Trente ans de retard
Le continent européen accusait une bonne trentaine d’années de retard, mais le jeu commençait à se développer, en grande partie grâce aux sujets de Sa Majesté qui le diffusaient sur leur terre d’exil. En Scandinavie, en Europe centrale puis en France, se créaient les clubs, les compétitions, les équipes régionales puis nationales et enfin les fédérations. Celles-ci se regroupèrent en 1904 pour fonder la FIFA.
Le football britannique a longtemps vécu dans une totale autarcie. Après s’être fait longtemps prier, la FA accepte de rejoindre la FIFA en juin 1906 puis d’envoyer une équipe nationale sur le continent.
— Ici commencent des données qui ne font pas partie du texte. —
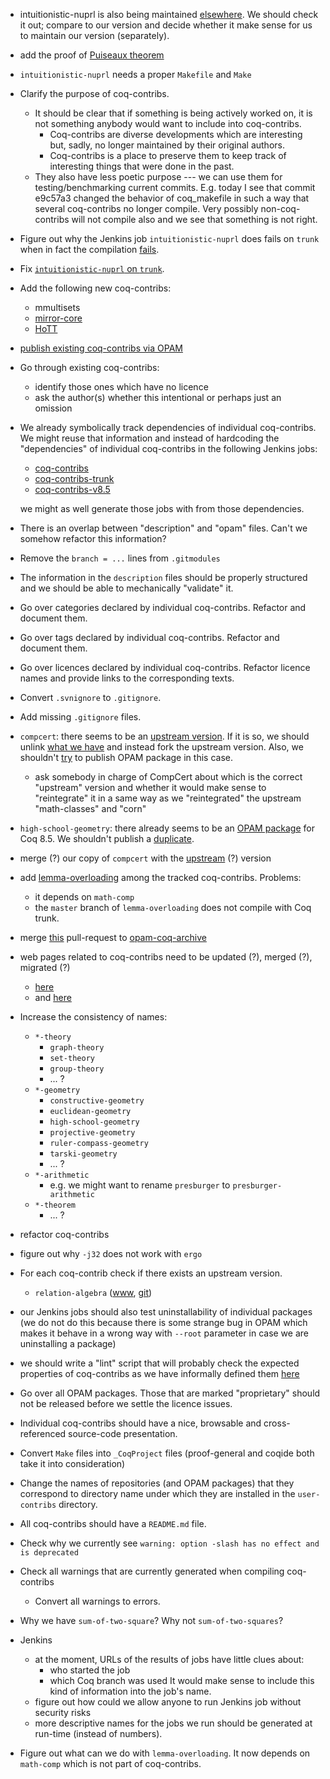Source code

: - intuitionistic-nuprl is also being maintained [elsewhere](https://github.com/vrahli/NuprlInCoq). We should check it out; compare to our version and decide whether it make sense for us to maintain our version (separately).
 - add the proof of [Puiseaux theorem](https://scm.gforge.inria.fr/anonscm/git/puiseuxth/puiseuxth.git)
 - `intuitionistic-nuprl` needs a proper `Makefile` and `Make`
 - Clarify the purpose of coq-contribs.
   - It should be clear that if something is being actively worked on,
     it is not something anybody would want to include into coq-contribs.
     - Coq-contribs are diverse developments which are interesting but, sadly, no longer maintained by their original authors.
     - Coq-contribs is a place to preserve them to keep track of interesting things that were done in the past.
   - They also have less poetic purpose --- we can use them for testing/benchmarking current commits.
     E.g. today I see that commit e9c57a3 changed the behavior of coq_makefile in such a way that several
     coq-contribs no longer compile. Very possibly non-coq-contribs will not compile also
     and we see that something is not right.
 - Figure out why the Jenkins job `intuitionistic-nuprl` does fails on `trunk` when in fact the compilation [fails](https://ci.inria.fr/coq/job/bench-intuitionistic-nuprl/34/console).
 - Fix [`intuitionistic-nuprl` on `trunk`](https://ci.inria.fr/coq/job/bench-intuitionistic-nuprl/34/console).
 - Add the following new coq-contribs:
   - mmultisets
   - [mirror-core](https://github.com/coq-contribs/coq-contribs/issues/1)
   - [HoTT](https://github.com/coq-contribs/coq-contribs/issues/2)
 - [publish existing coq-contribs via OPAM](https://github.com/coq/opam-coq-archive/pull/72)
 - Go through existing coq-contribs:
   - identify those ones which have no licence
   - ask the author(s) whether this intentional or perhaps just an omission
 - We already symbolically track dependencies of individual coq-contribs. We might reuse that information and instead of hardcoding the "dependencies" of individual coq-contribs in the following Jenkins jobs:
   - [coq-contribs](https://ci.inria.fr/coq/view/coq-contribs/job/coq-contribs/)
   - [coq-contribs-trunk](https://ci.inria.fr/coq/view/coq-contribs/job/coq-contribs-trunk/)
   - [coq-contribs-v8.5](https://ci.inria.fr/coq/view/coq-contribs/job/coq-contribs-v8.5/)
   
   we might as well generate those jobs with from those dependencies.
 - There is an overlap between "description" and "opam" files. Can't we somehow refactor this information?
 - Remove the `branch = ...` lines from `.gitmodules`
 - The information in the `description` files should be properly structured and we should be able to mechanically "validate" it.
 - Go over categories declared by individual coq-contribs. Refactor and document them.
 - Go over tags declared by individual coq-contribs. Refactor and document them.
 - Go over licences declared by individual coq-contribs. Refactor licence names and provide links to the corresponding texts.
 - Convert `.svnignore` to `.gitignore`.
 - Add missing `.gitignore` files.
 - `compcert`: there seems to be an [upstream version](https://github.com/coq/opam-coq-archive/blob/master/released/packages/coq-compcert/coq-compcert.2.6.0/opam). If it is so, we should unlink [what we have](https://github.com/coq-contribs/compcert/tree/master) and instead fork the upstream version. Also, we shouldn't [try](https://github.com/matej-kosik/opam-coq-archive/tree/master/released/packages/coq-compcert/coq-compcert.8.5.0) to publish OPAM package in this case.
   - ask somebody in charge of CompCert about which is the correct "upstream" version
     and whether it would make sense to "reintegrate" it in a same way as we "reintegrated"
     the upstream "math-classes" and "corn"
 - `high-school-geometry`: there already seems to be an [OPAM package](https://github.com/matej-kosik/opam-coq-archive/tree/master/released/packages/coq-high-school-geometry/coq-high-school-geometry.1.0.0) for Coq 8.5. We shouldn't publish a [duplicate](https://github.com/matej-kosik/opam-coq-archive/tree/master/released/packages/coq-high-school-geometry/coq-high-school-geometry.8.5.0).
 - merge (?) our copy of `compcert` with the [upstream](https://github.com/AbsInt/CompCert) (?) version
 - add [lemma-overloading](https://github.com/coq-contribs/lemma-overloading) among the tracked coq-contribs. Problems:
   - it depends on `math-comp`
   - the `master` branch of `lemma-overloading` does not compile with Coq trunk.
 - merge [this](https://github.com/coq/opam-coq-archive/pull/72) pull-request to [opam-coq-archive](https://github.com/coq/opam-coq-archive)
 - web pages related to coq-contribs need to be updated (?), merged (?), migrated (?)
   - [here](http://www.lix.polytechnique.fr/coq/pylons/contribs/index)
   - and [here](http://coq.inria.fr/opam/www/archive.html)
 - Increase the consistency of names:
   - `*-theory` 
     - `graph-theory`
     - `set-theory`
     - `group-theory`
     - ... ?
   - `*-geometry`
     - `constructive-geometry`
     - `euclidean-geometry`
     - `high-school-geometry`
     - `projective-geometry`
     - `ruler-compass-geometry`
     - `tarski-geometry`
     - ... ?
   - `*-arithmetic`
     - e.g. we might want to rename `presburger` to `presburger-arithmetic`
   - `*-theorem`
     - ... ?
 - refactor coq-contribs
 - figure out why `-j32` does not work with `ergo`
 - For each coq-contrib check if there exists an upstream version.
   - `relation-algebra` ([www](http://perso.ens-lyon.fr/damien.pous/ra/), [git](https://github.com/damien-pous/relation-algebra))
 - our Jenkins jobs should also test uninstallability of individual packages
   (we do not do this because there is some strange bug in OPAM which makes it behave in a wrong way with `--root` parameter in case we are uninstalling a package)
 - we should write a "lint" script that will probably check the expected properties of coq-contribs as we have informally defined them [here](https://github.com/coq-contribs/coq-contribs/blob/master/FAQ.md#what-are-the-common-properties-of-all-coq-contribs)
 - Go over all OPAM packages. Those that are marked "proprietary" should not be released before we settle the licence issues.
 - Individual coq-contribs should have a nice, browsable and cross-referenced source-code presentation.
 - Convert `Make` files into `_CoqProject` files (proof-general and coqide both take it into consideration)
 - Change the names of repositories (and OPAM packages) that they correspond to directory name under which they are installed in the `user-contribs` directory.
 - All coq-contribs should have a `README.md` file.
 - Check why we currently see `warning: option -slash has no effect and is deprecated`
 - Check all warnings that are currently generated when compiling coq-contribs
   - Convert all warnings to errors.
 - Why we have `sum-of-two-square`? Why not `sum-of-two-squares`?
 - Jenkins
   - at the moment, URLs of the results of jobs have little clues about:
     - who started the job
     - which Coq branch was used
     It would make sense to include this kind of information into the job's name.
   - figure out how could we allow anyone to run Jenkins job without security risks
   - more descriptive names for the jobs we run should be generated at run-time (instead of numbers).
 - Figure out what can we do with `lemma-overloading`. It now depends on `math-comp` which is not part of coq-contribs.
Ce sont toutefois les joueurs amateurs qui font le voyage, le Royaume préférant préserver ses professionnels pour le championnat local et le British Home Championship qui oppose l’équipe anglaise aux trois autres sélections britanniques (Ecosse, Pays de Galles et Irlande).
C’est pourquoi ce premier France-Angleterre disputé au Parc des Princes le 1er novembre 1906 ne figure pas dans la liste des matchs internationaux établie par la FA. Cette équipe amateur a été montée pour l’occasion et cela suffit amplement, les amateurs britanniques de l’époque étant largement supérieurs à tout ce qui se fait sur le continent.
Les Français voient rouge
Ce onze anglais qui débarque au Parc a fière allure. Il compte quelques noms fameux, parmi lesquels le grand Vivian Woodward, 26 ans, vedette de Tottenham Hotspur. D’autres full internationals fréquemment appelés à jouer avec les pros dans la “vraie” équipe d’Angleterre sont également présents, comme Herbert Smith (Derby County), Harold Hardman (Everton), Robert Hawkes (Luton Town) et deux attaquants du Corinthian FC, Samuel Day et Stanley Harris.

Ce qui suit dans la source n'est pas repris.